Assignment: Could every line of the listing be output exactly, with the pictures skipped?

═══

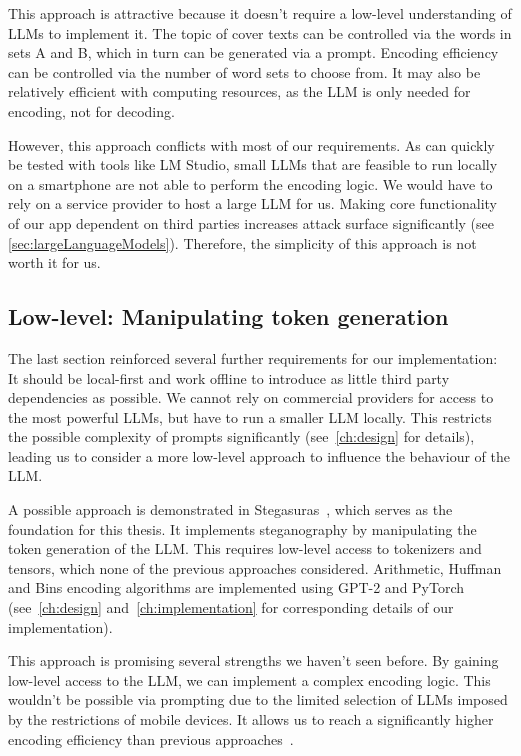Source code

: This approach is attractive because it doesn't require a low-level understanding of \glspl{LLM} to implement it. The topic of cover texts can be controlled via the words in sets A and B, which in turn can be generated via a prompt. Encoding efficiency can be controlled via the number of word sets to choose from. It may also be relatively efficient with computing resources, as the \gls{LLM} is only needed for encoding, not for decoding.

However, this approach conflicts with most of our requirements. As can quickly be tested with tools like LM Studio, small \glspl{LLM} that are feasible to run locally on a smartphone are not able to perform the encoding logic. We would have to rely on a service provider to host a large \gls{LLM} for us. Making core functionality of our app dependent on third parties increases attack surface significantly (see \cref{sec:largeLanguageModels}). Therefore, the simplicity of this approach is not worth it for us.

\subsection{Low-level: Manipulating token generation}
\label{sec:lowLevelManipulatingTokenGeneration}
The last section reinforced several further requirements for our implementation: It should be local-first and work offline to introduce as little third party dependencies as possible. We cannot rely on commercial providers for access to the most powerful \glspl{LLM}, but have to run a smaller \gls{LLM} locally. This restricts the possible complexity of prompts significantly (see~\cref{ch:design} for details), leading us to consider a more low-level approach to influence the behaviour of the \gls{LLM}.

A possible approach is demonstrated in Stegasuras~\cite{zieglerNeuralLinguisticSteganography2019,zieglerHarvardnlpNeuralSteganography2025,zieglerStegasuras2025}, which serves as the foundation for this thesis. It implements steganography by manipulating the token generation of the \gls{LLM}. This requires low-level access to tokenizers and tensors, which none of the previous approaches considered. Arithmetic, Huffman and Bins encoding algorithms are implemented using GPT-2 and PyTorch (see~\cref{ch:design} and~\cref{ch:implementation} for corresponding details of our implementation).

This approach is promising several strengths we haven't seen before. By gaining low-level access to the \gls{LLM}, we can implement a complex encoding logic. This wouldn't be possible via prompting due to the limited selection of \glspl{LLM} imposed by the restrictions of mobile devices. It allows us to reach a significantly higher encoding efficiency than previous approaches~\cite{zieglerNeuralLinguisticSteganography2019}.

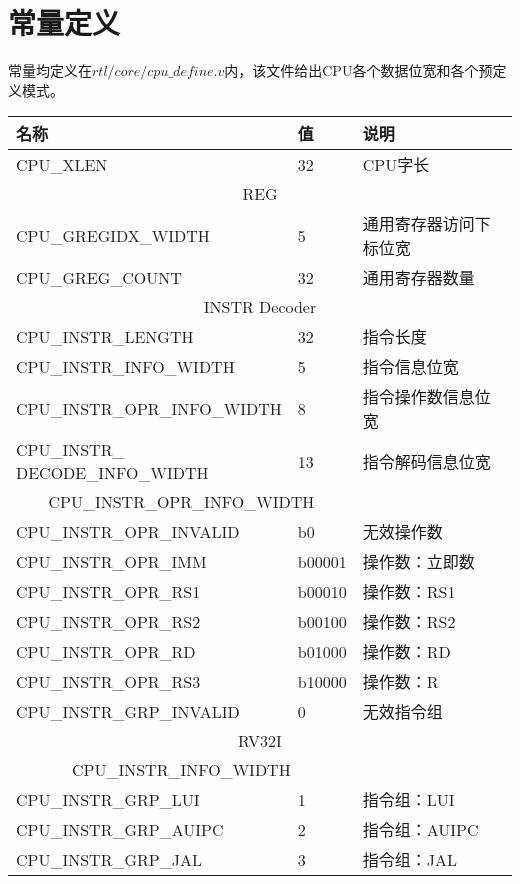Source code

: \section{常量定义}
常量均定义在$rtl/core/cpu\_define.v$内，该文件给出CPU各个数据位宽和各个预定义模式。\\
\begin{center}
\begin{tabular}{|l|p{3cm}|p{6cm}|}
    \hline
    名称    &   值  &   说明\\\hline
    CPU\_XLEN   &   32  &   CPU字长\\\hline
    \multicolumn{3}{|c|}{REG}\\\hline
    CPU\_GREGIDX\_WIDTH &   5   &   通用寄存器访问下标位宽\\\hline
    CPU\_GREG\_COUNT    &   32  &   通用寄存器数量\\\hline
    \multicolumn{3}{|c|}{INSTR Decoder}\\\hline
    CPU\_INSTR\_LENGTH & 32 & 指令长度\\\hline
    CPU\_INSTR\_INFO\_WIDTH & 5 & 指令信息位宽\\\hline
    CPU\_INSTR\_OPR\_INFO\_WIDTH & 8 & 指令操作数信息位宽\\\hline
    \makecell[{}{p{3cm}}]{CPU\_INSTR\_ \\ DECODE\_INFO\_WIDTH} & 13 & 指令解码信息位宽\\\hline
    \multicolumn{2}{|c|}{CPU\_INSTR\_OPR\_INFO\_WIDTH}&\\\hline
    CPU\_INSTR\_OPR\_INVALID & b0 & 无效操作数\\\hline
    CPU\_INSTR\_OPR\_IMM & b00001 & 操作数：立即数\\\hline
    CPU\_INSTR\_OPR\_RS1 & b00010 & 操作数：RS1\\\hline
    CPU\_INSTR\_OPR\_RS2 & b00100 & 操作数：RS2\\\hline
    CPU\_INSTR\_OPR\_RD & b01000 & 操作数：RD\\\hline
    CPU\_INSTR\_OPR\_RS3 & b10000 & 操作数：R\\\hline
    CPU\_INSTR\_GRP\_INVALID & 0 & 无效指令组\\\hline
    \multicolumn{3}{|c|}{RV32I}\\\hline
    \multicolumn{2}{|c|}{CPU\_INSTR\_INFO\_WIDTH}&\\\hline
    CPU\_INSTR\_GRP\_LUI & 1 & 指令组：LUI\\\hline
    CPU\_INSTR\_GRP\_AUIPC & 2 & 指令组：AUIPC\\\hline
    CPU\_INSTR\_GRP\_JAL & 3 & 指令组：JAL\\\hline

\end{tabular}
\end{center}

═══

Written answer:
Source code

: This approach is attractive because it doesn't require a low-level understanding of \glspl{LLM} to implement it. The topic of cover texts can be controlled via the words in sets A and B, which in turn can be generated via a prompt. Encoding efficiency can be controlled via the number of word sets to choose from. It may also be relatively efficient with computing resources, as the \gls{LLM} is only needed for encoding, not for decoding.

However, this approach conflicts with most of our requirements. As can quickly be tested with tools like LM Studio, small \glspl{LLM} that are feasible to run locally on a smartphone are not able to perform the encoding logic. We would have to rely on a service provider to host a large \gls{LLM} for us. Making core functionality of our app dependent on third parties increases attack surface significantly (see \cref{sec:largeLanguageModels}). Therefore, the simplicity of this approach is not worth it for us.

\subsection{Low-level: Manipulating token generation}
\label{sec:lowLevelManipulatingTokenGeneration}
The last section reinforced several further requirements for our implementation: It should be local-first and work offline to introduce as little third party dependencies as possible. We cannot rely on commercial providers for access to the most powerful \glspl{LLM}, but have to run a smaller \gls{LLM} locally. This restricts the possible complexity of prompts significantly (see~\cref{ch:design} for details), leading us to consider a more low-level approach to influence the behaviour of the \gls{LLM}.

A possible approach is demonstrated in Stegasuras~\cite{zieglerNeuralLinguisticSteganography2019,zieglerHarvardnlpNeuralSteganography2025,zieglerStegasuras2025}, which serves as the foundation for this thesis. It implements steganography by manipulating the token generation of the \gls{LLM}. This requires low-level access to tokenizers and tensors, which none of the previous approaches considered. Arithmetic, Huffman and Bins encoding algorithms are implemented using GPT-2 and PyTorch (see~\cref{ch:design} and~\cref{ch:implementation} for corresponding details of our implementation).

This approach is promising several strengths we haven't seen before. By gaining low-level access to the \gls{LLM}, we can implement a complex encoding logic. This wouldn't be possible via prompting due to the limited selection of \glspl{LLM} imposed by the restrictions of mobile devices. It allows us to reach a significantly higher encoding efficiency than previous approaches~\cite{zieglerNeuralLinguisticSteganography2019}.

Source code

: \section{常量定义}
常量均定义在$rtl/core/cpu\_define.v$内，该文件给出CPU各个数据位宽和各个预定义模式。\\
\begin{center}
\begin{tabular}{|l|p{3cm}|p{6cm}|}
    \hline
    名称    &   值  &   说明\\\hline
    CPU\_XLEN   &   32  &   CPU字长\\\hline
    \multicolumn{3}{|c|}{REG}\\\hline
    CPU\_GREGIDX\_WIDTH &   5   &   通用寄存器访问下标位宽\\\hline
    CPU\_GREG\_COUNT    &   32  &   通用寄存器数量\\\hline
    \multicolumn{3}{|c|}{INSTR Decoder}\\\hline
    CPU\_INSTR\_LENGTH & 32 & 指令长度\\\hline
    CPU\_INSTR\_INFO\_WIDTH & 5 & 指令信息位宽\\\hline
    CPU\_INSTR\_OPR\_INFO\_WIDTH & 8 & 指令操作数信息位宽\\\hline
    \makecell[{}{p{3cm}}]{CPU\_INSTR\_ \\ DECODE\_INFO\_WIDTH} & 13 & 指令解码信息位宽\\\hline
    \multicolumn{2}{|c|}{CPU\_INSTR\_OPR\_INFO\_WIDTH}&\\\hline
    CPU\_INSTR\_OPR\_INVALID & b0 & 无效操作数\\\hline
    CPU\_INSTR\_OPR\_IMM & b00001 & 操作数：立即数\\\hline
    CPU\_INSTR\_OPR\_RS1 & b00010 & 操作数：RS1\\\hline
    CPU\_INSTR\_OPR\_RS2 & b00100 & 操作数：RS2\\\hline
    CPU\_INSTR\_OPR\_RD & b01000 & 操作数：RD\\\hline
    CPU\_INSTR\_OPR\_RS3 & b10000 & 操作数：R\\\hline
    CPU\_INSTR\_GRP\_INVALID & 0 & 无效指令组\\\hline
    \multicolumn{3}{|c|}{RV32I}\\\hline
    \multicolumn{2}{|c|}{CPU\_INSTR\_INFO\_WIDTH}&\\\hline
    CPU\_INSTR\_GRP\_LUI & 1 & 指令组：LUI\\\hline
    CPU\_INSTR\_GRP\_AUIPC & 2 & 指令组：AUIPC\\\hline
    CPU\_INSTR\_GRP\_JAL & 3 & 指令组：JAL\\\hline

\end{tabular}
\end{center}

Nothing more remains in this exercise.